13. Se trata, por tanto, de custodiar y hacer crecer la
vocación en un camino constante de conversión y de renovada fidelidad, que
nunca es un recorrido meramente individual, sino que nos compromete a
cuidarnos unos a otros. Esta dinámica es siempre, una vez más, obra de la
gracia que abraza nuestra frágil humanidad, sanándola del narcisismo y del
egocentrismo. Con fe, esperanza y caridad, estamos llamados a emprender cada
día el seguimiento poniendo toda nuestra confianza en el Señor.

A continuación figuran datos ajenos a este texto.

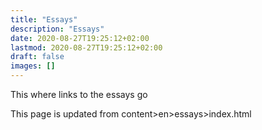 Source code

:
 ```yaml
---
title: "Essays"
description: "Essays"
date: 2020-08-27T19:25:12+02:00
lastmod: 2020-08-27T19:25:12+02:00
draft: false
images: []
---
```


This where links to the essays go

This page is updated from content>en>essays>index.html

Comunión,
sinodalidad y misión no pueden realizarse, en efecto, si en el corazón de los
sacerdotes la tentación de la autor referencialidad no cede el paso a la lógica
de la escucha y del servicio.
Como subrayó Benedicto XVI, «el sacerdote es
siervo de Cristo, en el sentido de que su existencia, configurada
ontológicamente con Cristo, asume un carácter esencialmente relacional: está al
servicio de los hombres en Cristo, por Cristo y con Cristo. Precisamente
porque pertenece a Cristo, el sacerdote está radicalmente al servicio de los
hombres: es ministro de su salvación, de su felicidad, de su auténtica
liberación, madurando, en esta aceptación progresiva de la voluntad de Cristo,
en la oración, en el “estar unido de corazón” a Él».
Fidelidad y fraternidad
14. El Concilio Vaticano II situó el servicio específico
de los presbíteros dentro de la igual dignidad y fraternidad de todos los
bautizados, como bien lo atestigua el Decreto Presbyterorum ordinis: «Los
sacerdotes del Nuevo Testamento, aunque por razón del sacramento del Orden
ejercen el ministerio de padre y de maestro, importantísimo y necesario en el
pueblo y para el pueblo de Dios, sin embargo, son, juntamente con todos los
fieles cristianos, discípulos del Señor, hechos partícipes de su Reino por la
gracia de Dios que llama. Con todos los regenerados en la fuente del bautismo
los presbíteros son hermanos entre los hermanos, puesto que son miembros de un
mismo Cuerpo de Cristo, cuya edificación se exige a todos».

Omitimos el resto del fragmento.